Saying “hello” to answer a phone call and “hello” to a pet cat sound very different coming from the same person. How then can machines interpret what speakers mean, when what’s said can vary under different conditions? Three UCLA faculty members are looking at this problem. Abeer Alwan, professor of electrical and computer engineering who leads the Speech Processing and Auditory Perception Laboratory, explores at how humans produce speech, how they perceive it, and then how that knowledge can be applied into applications that process speech. For many years, she’s worked with two longtime collaborators – Patricia Keating, a professor of linguistics and director of the Phonetics Lab, and Jody Kreiman, a professor-in-residence at the Department of Head and Surgery and co-director of the Bureau of Glottal Affairs. The trio recently received a National Science Foundation grant to understand variability in human speech and how that affects speaker identification. In other words, under different conditions, from reading prepared text, to talking to a close friend, to talking excitedly to a pet, they’ll try to find out how humans deal with variability in voice quality and how machines can better identify speakers under a wide range of conditions.
What started your interests in speech processing?
My interest in speech processing started when I was a graduate student of EECS at MIT. While visiting research labs, I was intrigued by the fact that the Speech Communication Lab there had not only electrical engineers and computer scientists but also linguists, psychologists, and speech pathologists. At that time, in the mid 80s, it was unusual to witness such a multidisciplinary approach in engineering. Now it is quite common and appreciated today!
The first thing that might come to someone’s mind today regarding speech processing, are digital assistants like Alexa, Siri, or Google. How “smart” are these systems and what are the current bottlenecks?
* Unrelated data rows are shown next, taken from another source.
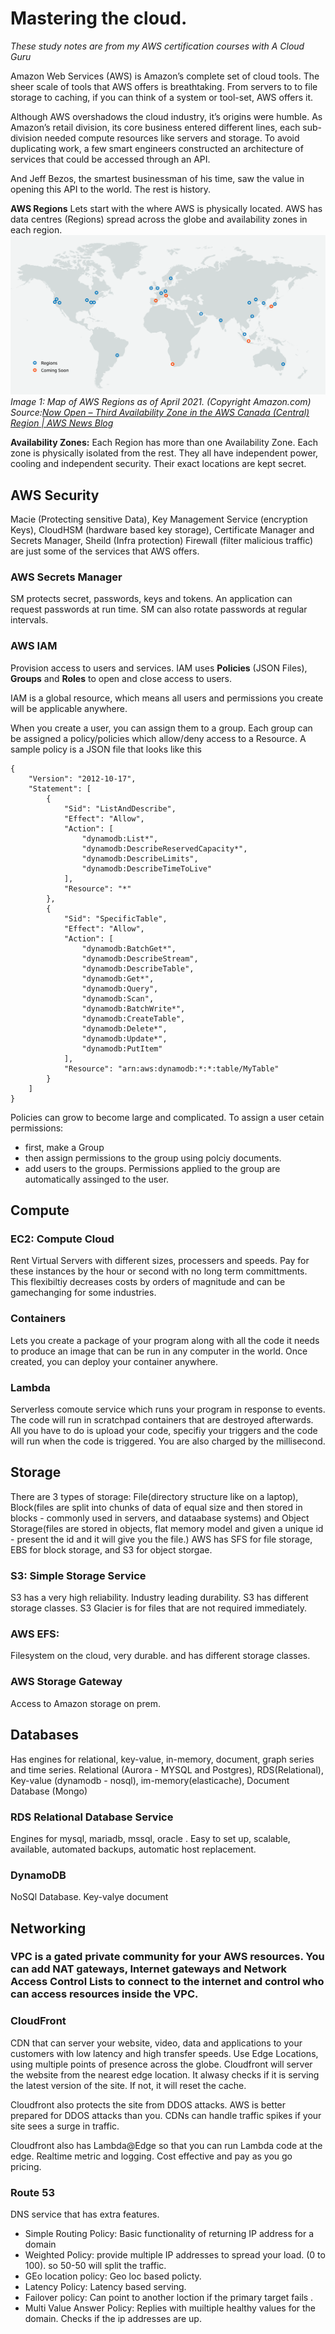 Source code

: # Mastering the cloud. 
_These study notes are from my AWS certification courses with A Cloud Guru_

Amazon Web Services (AWS) is Amazon’s complete set of cloud tools. The sheer scale of tools that AWS offers is breathtaking. From servers to to file storage to caching, if you can think of a system or tool-set, AWS offers it. 

Although AWS overshadows the cloud industry, it’s origins were humble. As Amazon’s retail division, its core business entered different lines, each sub-division needed compute resources like servers and storage. To avoid duplicating work, a few smart engineers constructed an architecture of services that could be accessed through an API.

And Jeff Bezos, the smartest businessman of his time, saw the value in opening this API to the world. The rest is history. 

__AWS Regions__
Lets start with the where AWS is physically located. AWS has data centres (Regions) spread across the globe and availability zones in each region. 
![AWS Regions](/images/aws_regions-1.png)
_Image 1: Map of AWS Regions as of April 2021. (Copyright Amazon.com)_
_Source:[Now Open – Third Availability Zone in the AWS Canada (Central) Region | AWS News Blog](https://aws.amazon.com/blogs/aws/now-open-third-availability-zone-in-the-aws-canada-central-region/)_

__Availability Zones:__
Each Region has more than one Availability Zone. Each zone is physically isolated from the rest. They all have independent power, cooling and independent security. Their exact locations are kept secret. 

## AWS Security
Macie (Protecting sensitive Data), Key Management Service (encryption Keys), CloudHSM (hardware based key storage), Certificate Manager and Secrets Manager, Sheild (Infra protection) Firewall (filter malicious traffic) are just some of the services that AWS offers. 

### AWS Secrets Manager
SM protects secret, passwords, keys and tokens. An application can request passwords at run time. SM can also rotate passwords at regular intervals. 

### AWS IAM
Provision access to users and services. IAM uses __Policies__ (JSON Files), __Groups__ and __Roles__ to open and close access to users. 

IAM is a global resource, which means all users and permissions you create will be applicable anywhere. 

When you create a user, you can assign them to a group. Each group can be assigned a policy/policies which allow/deny access to a Resource. 
A sample policy is a JSON file that looks like this 
```
{
    "Version": "2012-10-17",
    "Statement": [
        {
            "Sid": "ListAndDescribe",
            "Effect": "Allow",
            "Action": [
                "dynamodb:List*",
                "dynamodb:DescribeReservedCapacity*",
                "dynamodb:DescribeLimits",
                "dynamodb:DescribeTimeToLive"
            ],
            "Resource": "*"
        },
        {
            "Sid": "SpecificTable",
            "Effect": "Allow",
            "Action": [
                "dynamodb:BatchGet*",
                "dynamodb:DescribeStream",
                "dynamodb:DescribeTable",
                "dynamodb:Get*",
                "dynamodb:Query",
                "dynamodb:Scan",
                "dynamodb:BatchWrite*",
                "dynamodb:CreateTable",
                "dynamodb:Delete*",
                "dynamodb:Update*",
                "dynamodb:PutItem"
            ],
            "Resource": "arn:aws:dynamodb:*:*:table/MyTable"
        }
    ]
}
```
Policies can grow to become large and complicated. 
To assign a user cetain permissions: 
* first, make a Group 
* then assign permissions to the group using polciy documents. 
* add users to the groups. Permissions applied to the group are automatically assinged to the user. 

## Compute
### EC2: Compute Cloud 
Rent Virtual Servers with different sizes, processers and speeds. Pay for these instances by the hour or second with no long term committments. This flexibiltiy decreases costs by orders of magnitude and can be gamechanging for some industries.

### Containers
Lets you create a package of your program along with all the code it needs to produce an image that can be run in any computer in the world. 
Once created, you can deploy your container anywhere. 

### Lambda 
Serverless comoute service which runs your program in response to events. The code will run in scratchpad containers that are destroyed afterwards. All you have to do is upload your code, specifiy your triggers and the code will run when the code is triggered. You are also charged by the millisecond. 


## Storage
There are 3 types of storage: File(directory structure like on a laptop), Block(files are split into chunks of data of equal size and then stored in blocks - commonly used in servers, and dataabase systems) and Object Storage(files are stored in objects, flat memory model and given a unique id - present the id and it will give you the file.)
AWS has SFS for file storage, EBS for block storage, and S3 for object storgae.

### S3: Simple Storage Service
S3 has a very high reliability. Industry leading durability. S3 has different storage classes. S3 Glacier is for files that are not required immediately. 

### AWS EFS: 
Filesystem on the cloud, very durable. and has different storage classes. 

### AWS Storage Gateway
Access to Amazon storage on prem. 

## Databases
Has engines for relational, key-value, in-memory, document, graph series and time series. 
Relational (Aurora - MYSQL and Postgres), RDS(Relational), Key-value (dynamodb - nosql), im-memory(elasticache), Document Database (Mongo)

### RDS Relational Database Service
Engines for mysql, mariadb, mssql, oracle . Easy to set up, scalable, available, automated backups, automatic host replacement. 

### DynamoDB
NoSQl Database. Key-valye document

## Networking

### VPC is a gated private community for your AWS resources. You can add NAT gateways, Internet gateways and Network Access Control Lists to connect to the internet and control who can access resources inside the VPC. 

### CloudFront
CDN that can server your website, video, data and applications to your customers with low latency and high transfer speeds. Use Edge Locations, using multiple points of presence across the globe. Cloudfront will server the website from the nearest edge location. It alwasy checks if it is serving the latest version of the site. If not, it will reset the cache. 

Cloudfront also protects the site from DDOS attacks. AWS is better prepared for DDOS attacks than you. CDNs can handle traffic spikes if your site sees a surge in traffic. 

Cloudfront also has Lambda@Edge so that you can run Lambda code at the edge. Realtime metric and logging. Cost effective and pay as you go pricing. 

### Route 53
DNS service that has extra features. 
* Simple Routing Policy: Basic functionality of returning IP address for a domain 
* Weighted Policy: provide multiple IP addresses to spread your load. (0 to 100). so 50-50 will split the traffic. 
* GEo location policy: Geo loc based policty. 
* Latency Policy: Latency based serving. 
* Failover policy: Can point to another loction if the primary target fails .
* Multi Value Answer Policy: Replies with muiltiple healthy values for the domain. Checks if the ip addresses are up. 

###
Speech technology has come a long way and now everyone can access a machine that recognizes speech, known as automatic speech recognition or ASR, and/or talks, which is synthesis. The technology has important and far-reaching applications, such as educational tools, assistive technology for the disabled, diagnostic tools for certain speech disorders or even mental illness, and many others. Some of the bottlenecks of ASR are: limited data, mismatched training and test data, and variability. Since these systems are statistical in nature, they need a significant amount of data to be able to produce reliable results, hence, the limited data problem. In addition, if these systems are trained in quiet conditions and then tested in realistically noisy condition, for example, speaking in a moving car with the windows open and the radio on, their performance becomes not too reliable (the mismatched problem). Moreover, the same person can speak very differently depending on her/his emotional or health status.
On this new NSF grant you’ll again be working with Patricia Keating and Jody Kreiman. What part of the research will each of you focus on, and together what are you hoping to find out and/or develop from it?
The new NSF grant is a very challenging and exciting one. It focuses on human and machine recognition of speaker identity in challenging situations such as when the speech recorded is short (less than 30 seconds) and when the speaking style varies. Humans outperform machines in these difficult situations. We will conduct human perceptual experiments, under the guidance of professors Keating and Kreiman and compare the results with machine performance (in my lab and in collaboration with researchers at the Johns Hopkins University). The human and machine speaker identity experiments will use data from speakers reading a paragraph, talking to someone they don’t know and then to someone they know well, speaking with excitement, such as when they talk to pets, kittens and puppies in our case!. The three of us have been working together for more than 10 years. Professor Keating is a phonetician, Professor Kreiman specializes in the study of voice, and I am an engineer. Together, we are interested in understanding and modeling how humans perceive speaker identity and compare that to automated systems.